- Directions for this task -
Scan the records below for the line containing "refs, and agents" and the line containing "- **Lazy Evaluation**". Copy both, plus every line between, exactly.

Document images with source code
□ □ □ □ □

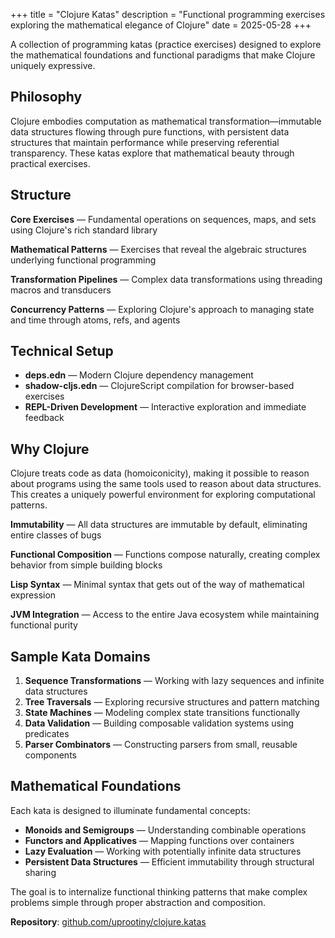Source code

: +++
title = "Clojure Katas"
description = "Functional programming exercises exploring the mathematical elegance of Clojure"
date = 2025-05-28
+++

A collection of programming katas (practice exercises) designed to explore the mathematical foundations and functional paradigms that make Clojure uniquely expressive.

## Philosophy

Clojure embodies computation as mathematical transformation—immutable data structures flowing through pure functions, with persistent data structures that maintain performance while preserving referential transparency. These katas explore that mathematical beauty through practical exercises.

## Structure

**Core Exercises** — Fundamental operations on sequences, maps, and sets using Clojure's rich standard library

**Mathematical Patterns** — Exercises that reveal the algebraic structures underlying functional programming

**Transformation Pipelines** — Complex data transformations using threading macros and transducers

**Concurrency Patterns** — Exploring Clojure's approach to managing state and time through atoms, refs, and agents

## Technical Setup

- **deps.edn** — Modern Clojure dependency management
- **shadow-cljs.edn** — ClojureScript compilation for browser-based exercises
- **REPL-Driven Development** — Interactive exploration and immediate feedback

## Why Clojure

Clojure treats code as data (homoiconicity), making it possible to reason about programs using the same tools used to reason about data structures. This creates a uniquely powerful environment for exploring computational patterns.

**Immutability** — All data structures are immutable by default, eliminating entire classes of bugs

**Functional Composition** — Functions compose naturally, creating complex behavior from simple building blocks

**Lisp Syntax** — Minimal syntax that gets out of the way of mathematical expression

**JVM Integration** — Access to the entire Java ecosystem while maintaining functional purity

## Sample Kata Domains

1. **Sequence Transformations** — Working with lazy sequences and infinite data structures
2. **Tree Traversals** — Exploring recursive structures and pattern matching
3. **State Machines** — Modeling complex state transitions functionally
4. **Data Validation** — Building composable validation systems using predicates
5. **Parser Combinators** — Constructing parsers from small, reusable components

## Mathematical Foundations

Each kata is designed to illuminate fundamental concepts:
- **Monoids and Semigroups** — Understanding combinable operations
- **Functors and Applicatives** — Mapping functions over containers
- **Lazy Evaluation** — Working with potentially infinite data structures
- **Persistent Data Structures** — Efficient immutability through structural sharing

The goal is to internalize functional thinking patterns that make complex problems simple through proper abstraction and composition.

**Repository**: [github.com/uprootiny/clojure.katas](https://github.com/uprootiny/clojure.katas)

□ □ □ □ □

- Your response -
**Concurrency Patterns** — Exploring Clojure's approach to managing state and time through atoms, refs, and agents

## Technical Setup

- **deps.edn** — Modern Clojure dependency management
- **shadow-cljs.edn** — ClojureScript compilation for browser-based exercises
- **REPL-Driven Development** — Interactive exploration and immediate feedback

## Why Clojure

Clojure treats code as data (homoiconicity), making it possible to reason about programs using the same tools used to reason about data structures. This creates a uniquely powerful environment for exploring computational patterns.

**Immutability** — All data structures are immutable by default, eliminating entire classes of bugs

**Functional Composition** — Functions compose naturally, creating complex behavior from simple building blocks

**Lisp Syntax** — Minimal syntax that gets out of the way of mathematical expression

**JVM Integration** — Access to the entire Java ecosystem while maintaining functional purity

## Sample Kata Domains

1. **Sequence Transformations** — Working with lazy sequences and infinite data structures
2. **Tree Traversals** — Exploring recursive structures and pattern matching
3. **State Machines** — Modeling complex state transitions functionally
4. **Data Validation** — Building composable validation systems using predicates
5. **Parser Combinators** — Constructing parsers from small, reusable components

## Mathematical Foundations

Each kata is designed to illuminate fundamental concepts:
- **Monoids and Semigroups** — Understanding combinable operations
- **Functors and Applicatives** — Mapping functions over containers
- **Lazy Evaluation** — Working with potentially infinite data structures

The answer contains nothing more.